Friday, April 05, 2013


Most people would have heard of Oriental Beauty from Beipu (北埔東方美人/白毫烏龍). That's unique. But I'm not enamored with it. The Oriental Beauty I like, is from Ping Lin (坪林). Beipu is in Hsinchu county in northern Taiwan. Ping Lin is in also in northern Taiwan, nearer to Yilan county. The difference in the taste comes from the different conditions of the soil and climate. You've heard of the romantic story (real) of how the tea is created by cicadas biting into the leaves and stems right?

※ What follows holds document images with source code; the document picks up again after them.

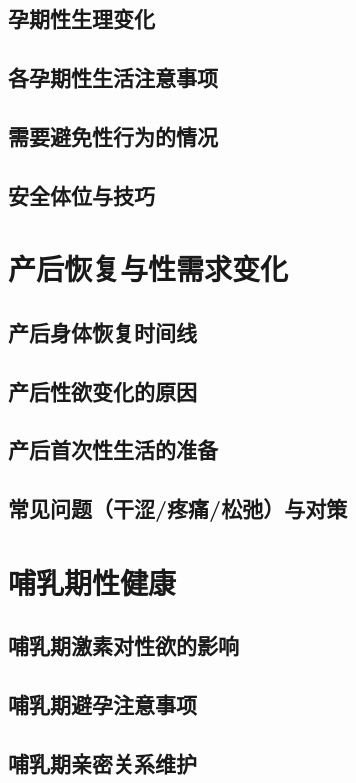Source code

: \begin{enumerate}
\subsection{孕期性生理变化}
\subsection{各孕期性生活注意事项}
\subsection{需要避免性行为的情况}
\subsection{安全体位与技巧}

\section{产后恢复与性需求变化}
\subsection{产后身体恢复时间线}
\subsection{产后性欲变化的原因}
\subsection{产后首次性生活的准备}
\subsection{常见问题（干涩/疼痛/松弛）与对策}

\section{哺乳期性健康}
\subsection{哺乳期激素对性欲的影响}
\subsection{哺乳期避孕注意事项}
\subsection{哺乳期亲密关系维护}


\end{enumerate}
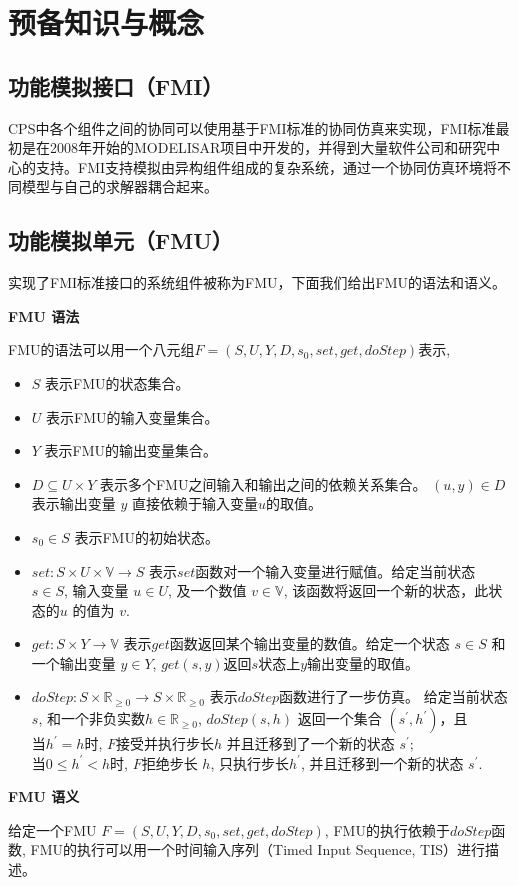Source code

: \chapter{预备知识与概念}
\label{ch2}
\section{功能模拟接口（FMI）}
CPS中各个组件之间的协同可以使用基于FMI标准的协同仿真来实现，FMI标准最初是在2008年开始的MODELISAR项目中开发的，并得到大量软件公司和研究中心的支持。FMI支持模拟由异构组件组成的复杂系统，通过一个协同仿真环境将不同模型与自己的求解器耦合起来。
\section{功能模拟单元（FMU）}
实现了FMI标准接口的系统组件被称为FMU，下面我们给出FMU的语法和语义。
\begin{define}
\textbf{FMU 语法}

FMU的语法可以用一个八元组$F=(S,U,Y,D,s_{0},set,get,doStep)$表示, 
\end{define}
\begin{itemize}
\item
$S$ 表示FMU的状态集合。
\item
$U$ 表示FMU的输入变量集合。
\item
$Y$ 表示FMU的输出变量集合。
\item
$D \subseteq U \times Y$ 表示多个FMU之间输入和输出之间的依赖关系集合。 $(u,y) \in D $表示输出变量 $y$ 直接依赖于输入变量$u$的取值。 
\item
$s_{0} \in S$ 表示FMU的初始状态。
\item
$set : S \times U \times \mathbb{V} \rightarrow S$ 表示$set$函数对一个输入变量进行赋值。给定当前状态 $s \in S$, 输入变量 $u \in U$, 及一个数值 $v \in \mathbb{V}$, 该函数将返回一个新的状态，此状态的$u$ 的值为 $v$.
\item
$get : S \times Y \rightarrow \mathbb{V}$ 表示$get$函数返回某个输出变量的数值。给定一个状态 $s \in S$ 和一个输出变量 $y \in Y$, $get(s,y)$返回$s$状态上$y$输出变量的取值。
\item
$doStep : S \times \mathbb{R}_{\geqslant{0}} \rightarrow S \times \mathbb{R}_{\geqslant{0}}$ 表示$doStep$函数进行了一步仿真。 给定当前状态 $s$, 和一个非负实数$h \in \mathbb{R}_{\geqslant{0}}$, $doStep(s,h)$ 返回一个集合 $(s^{\prime},h^{\prime})$，且
\\
    当$h^{\prime} = h$时, $F$接受并执行步长$h$ 并且迁移到了一个新的状态 $s^{\prime}$;
\\
    当$0 \leqslant h^{\prime} < h$时, $F$拒绝步长 $h$, 只执行步长$h^{\prime}$, 并且迁移到一个新的状态 $s^{\prime}$.
\end{itemize}
\begin{define}
\textbf{FMU 语义}
\end{define} 
给定一个FMU $F=(S,U,Y,D,s_{0},set,get,doStep)$, FMU的执行依赖于$doStep$函数, FMU的执行可以用一个时间输入序列（Timed Input Sequence, TIS）进行描述。

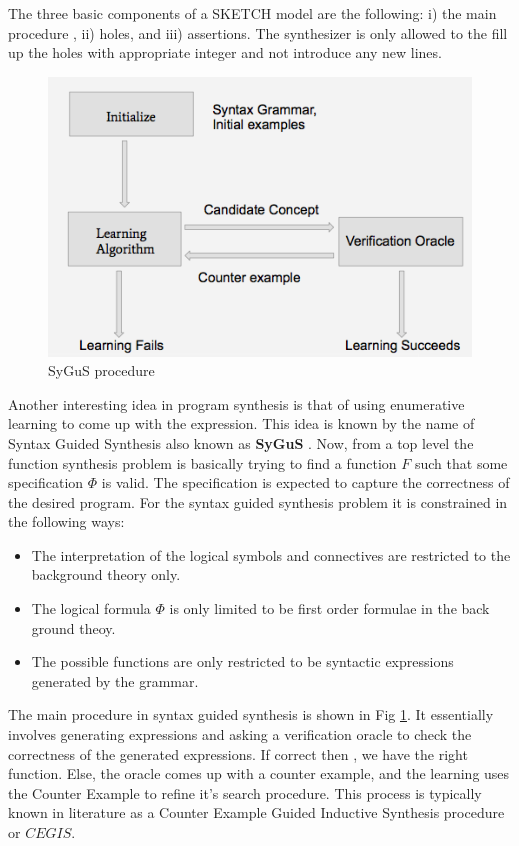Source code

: \documentclass{article}
\begin{document}
The three basic components of a SKETCH model are the following: i) the main
procedure , ii) holes, and iii) assertions.  The synthesizer is only allowed to
the fill up the holes with appropriate integer and not introduce any new lines. 

\begin{figure}[h]
  \centering
  \includegraphics[scale = 0.6]{workflow.png}
  \caption{SyGuS procedure \cite{sygus}}
  \label{sygus_fig}
\end{figure}

Another interesting idea in program synthesis is that of using enumerative
learning to come up with the expression. This idea is known by the name of
Syntax Guided Synthesis also known as \textbf{SyGuS} \cite{sygus}. Now, from a
top level the function synthesis problem is basically trying to find a function
$F$ such that some specification $\Phi$ is valid. The specification is expected
to capture the correctness of the desired program. For the syntax guided
synthesis problem it is constrained in the following ways:

\begin{itemize}
    \item The interpretation of the logical symbols and connectives
	are restricted to the background theory only.
    \item The logical formula $\Phi$ is only limited to be first order formulae in
	the back ground theoy.
    \item The possible functions are only restricted to be syntactic expressions
	generated by the grammar.
\end{itemize}

The main procedure in syntax guided synthesis is shown in Fig \ref{sygus_fig}.  
It essentially involves generating expressions and asking a verification oracle
to check the correctness of the generated expressions. If correct then , we
have the right function. Else, the oracle comes up with a counter example, and
the learning uses the Counter Example to refine it's search procedure. This
process is typically known in literature as a Counter Example Guided Inductive
Synthesis procedure or $CEGIS$.
\end{document}
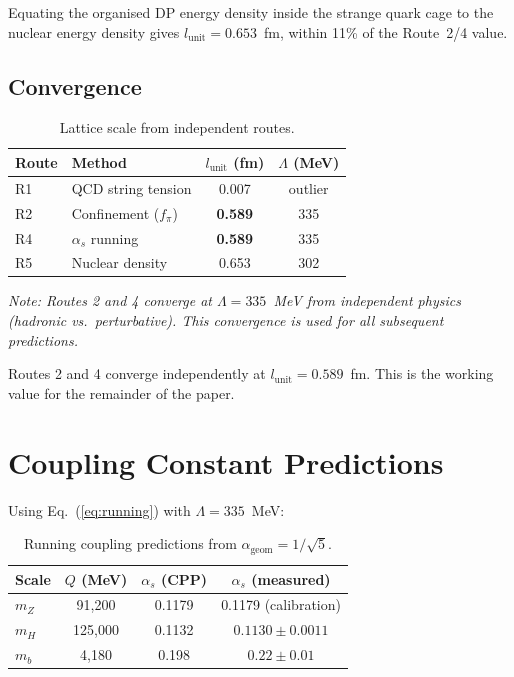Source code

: \documentclass[12pt,a4paper]{article}
\begin{document}
Equating the organised DP energy density inside the strange quark cage to the nuclear energy density gives $l_{\mathrm{unit}} = 0.653$~fm, within 11\% of the Route~2/4 value.

\subsection{Convergence}

\begin{table}[h]
\centering
\caption{Lattice scale from independent routes.}
\label{tab:routes}
\begin{tabular}{llcc}
\toprule
Route & Method & $l_{\mathrm{unit}}$ (fm) & $\Lambda$ (MeV) \\
\midrule
R1 & QCD string tension & 0.007 & outlier \\
R2 & Confinement ($f_\pi$) & \textbf{0.589} & 335 \\
R4 & $\alpha_s$ running & \textbf{0.589} & 335 \\
R5 & Nuclear density & 0.653 & 302 \\
\bottomrule
\end{tabular}
\smallskip
\noindent\textit{Note: Routes 2 and 4 converge at $\Lambda = 335$~MeV from independent physics (hadronic vs.\ perturbative). This convergence is used for all subsequent predictions.}
\end{table}

Routes 2 and 4 converge independently at $l_{\mathrm{unit}} = 0.589$~fm. This is the working value for the remainder of the paper.

\section{Coupling Constant Predictions}

Using Eq.~(\ref{eq:running}) with $\Lambda = 335$~MeV:

\begin{table}[h]
\centering
\caption{Running coupling predictions from $\alpha_{\mathrm{geom}} = 1/\sqrt{5}$.}
\label{tab:alphas}
\begin{tabular}{lccc}
\toprule
Scale & $Q$ (MeV) & $\alpha_s$ (CPP) & $\alpha_s$ (measured) \\
\midrule
$m_Z$ & 91,200 & 0.1179 & 0.1179 (calibration) \\
$m_H$ & 125,000 & 0.1132 & $0.1130 \pm 0.0011$ \\
$m_b$ & 4,180 & 0.198 & $0.22 \pm 0.01$ \\
\bottomrule
\end{tabular}
\end{table}
\end{document}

Specifically, I like an older Oriental Beauty that would have been fully oxidized as opposed to a fresh batch. Bought a beautiful pack of 2007 Oriental Beauty from Ping Lin. Now, the age doesn't matter in terms of pricing. Often, the fresher the tea is, the better. Unless we're talking about the pu'er. This sort of aged teas as defined by the Taiwanese as 'old teas' (老茶), don't fetch a significantly higher pricing.

This 2007 Oriental Beauty isn't an 'old tea'. Those are defined as teas aged 15 years and above. Mostly a Taiwanese definition since their tea industry is relatively young. The period of what's 'old' will shift, according to climate changes and soil condition. Whatever's good back in 1970 wouldn't be too good now. What follows in the next 20 years will be whatever Taiwan's tea academics and farmers choose to re-define.

When I first tasted the 2007 Oriental Beauty from Ping Lin at the tea shop, I fell in love. Now, as I brew it myself at home, testing it in a Yixing clay teapot and a ceramic gaiwan, adjusting the temperature of the water, I'm able to discern the layers of flavors within, and decide for myself what sort of consistency of taste I want in this cup of tea. Pulled it easily to 6 brews in either clay or ceramic vessel.

That distinct sour plum note. It's a trait of Taiwanese teas that have been kept for years. Then came the fruit and bits of floral notes of the Oriental Beauty. I like this more subtle and elegant version of Ping Lin's. Beipu's famed signature is more robust. Pleased that the man likes this particular tea too. Even though I don't bother talking to him much about tea, and simply lets him drink them, his tastebuds have been gradually cultivated to be fairly discerning. Heh.